Summon/arpente_lieux est un rite mémoriel documenté, l’installation est constituée de deux espaces d’où émanent un ensemble de talismans, de sceaux et de charmes qui sanctifient la zone du souvenir. Dans ces espaces j’ai joué, j’ai construit ma cabane, j’ai vécu ici. Alors en témoignage de ces instants passés, ces fragments véhiculent un ensemble de codes et de connotations qui s’articulent à la nature du lieu. Le décryptage de ces signes est alors un moteur nostalgique, une structure qui se souvient et qui nous pousse à chercher ce que l’on a perdu là bas, dans les limbes de l’enfance. Le série de photographie constitue une pseudo-documentation de ces lieux : elle oriente grâce aux procédés dont elle dispose et revendique une subjectivité inévitable. Luminosité et éclairage, angles de prise de vue et sujets sont vus par un prisme suggestif, une mise en avant d’accents précis, de champs lexicaux qui déploient une trame narrative.

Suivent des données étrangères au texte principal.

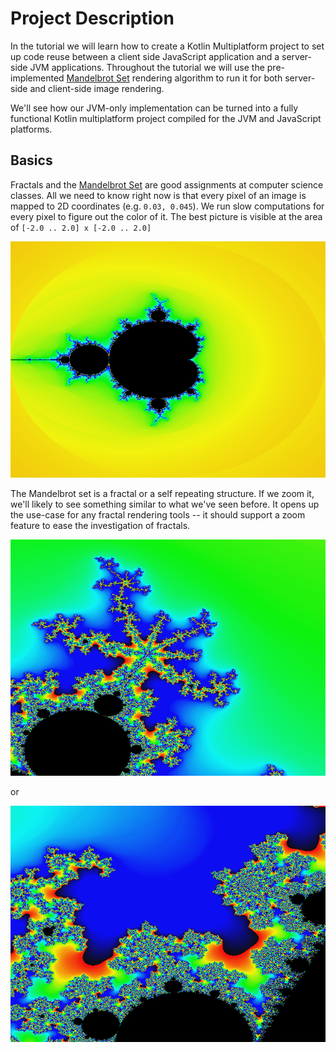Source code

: # Project Description

In the tutorial we will learn how to create a Kotlin Multiplatform project
to set up code reuse between a client side JavaScript application and a
server-side JVM applications. Throughout the tutorial we will
use the pre-implemented
[Mandelbrot Set](https://en.wikipedia.org/wiki/Mandelbrot_set)
rendering algorithm to run it for both 
server-side and client-side
image rendering.

We'll see how our JVM-only implementation can be turned into a
fully functional Kotlin multiplatform project compiled for the
JVM and JavaScript platforms.


## Basics

Fractals and the [Mandelbrot Set](https://en.wikipedia.org/wiki/Mandelbrot_set)
are good assignments at computer science classes. All we need to know right now
is that every pixel of an image is mapped to 2D coordinates
(e.g. `0.03, 0.045`). We run slow computations for every pixel to figure out
the color of it. The best picture
is visible at the area of `[-2.0 .. 2.0] x [-2.0 .. 2.0]`

![](./assets/mandelbrot-full.png)

The Mandelbrot set is a fractal or a self repeating structure. If we zoom it,
we'll likely to see something similar to what we've seen before. It
opens up the use-case for any fractal rendering tools -- it should
support a zoom feature to ease the investigation of fractals. 

![](./assets/mandelbrot-zoom1.png)

or 

![](./assets/mandelbrot-zoom2.png)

Plusieurs endroits en un, celui du souvenir. Le jardin, le parking des chasseurs, la traversée feuillue, les palettes, le trou, la place, le cabanon en tôle. Le croisement des symboles, la forêt et la culture, le rhizome et le réseau. Les jeux, les images et les pas qui foulent le sentier. Des objets totems, des fragments folkloriques et technologiques, une croyance obscure faite d’autels bricolés, de babioles qui brillent, de signes ambivalents qui tracent la route à arpenter. Par ces checkpoints, ces zones denses de signes qui s’opposent, se complètent : mon souvenir de leurs lieux, ce qui me touche et ce que j’ai habité ou traversé, ce que j’ai effleuré.
La branche qui s’accroche au blouson, qui en écarte le maillage, mais dont l’extrémité se casse sur mon passage. Nous devenons balade. Un processus d’avancement qui sème, qui récolte. Les baies et les cartes, les branches et les chaînes, les champignons et les dessins. Ce sont là des autels qui s’animent dans une structure de renvoi, un point de paradoxe qui dénote avec l’autour mais qui l’assimile, qui assume la trace laissée dans les pas, la plante écrasée mais ramassée aussitôt, l’insecte extrait qui ne se décomposera pas, il fait partie intégrante de l’autel maintenant. Il faut suivre ces balises, capter leur aura, leurs reflets, à travers ces denses broussailles ou ces marches de pierres en surbrillance qui chuchotent : « c’est par ici ». Marcher dans les pas de ceux qui ont façonné le chemin, mais y trouver aussi le sien : « tiens, je vais prendre par là, qu’est-ce qu’il y a par là ? ».
Là ou il y a des gens, il y avait la forêt. Et son récent débroussaillage laisse apparaître leurs autels, les vestiges de leurs rites. Constituer les campements qui racontent par leur matière, ce qu’elle dit, ce que l’on comprend. Reconnaître un signe ici qui se retrouve là, juste à côté de cette autre symbolique, parasitage mémoriel. Un langage pluriel se déploie dans le lieux, fait de phrases, de morphologie, de champs d’images propres et autonomes qui dialoguent ici. Mais il n’y a pas de points, seule une infinité de tirets, de citations et d’emprunts se déroule. Chaque syllabe renvoie à l’autre, n’importe quelle autre bribe de l’assemblage graphonétique. Ce qui était dans le champ périphérique se retrouve au milieu, sous-ligné, placé ici entre guillemets. Au milieux de ces bois qui racontent et se nourrissent de ce qui se raconte ailleurs.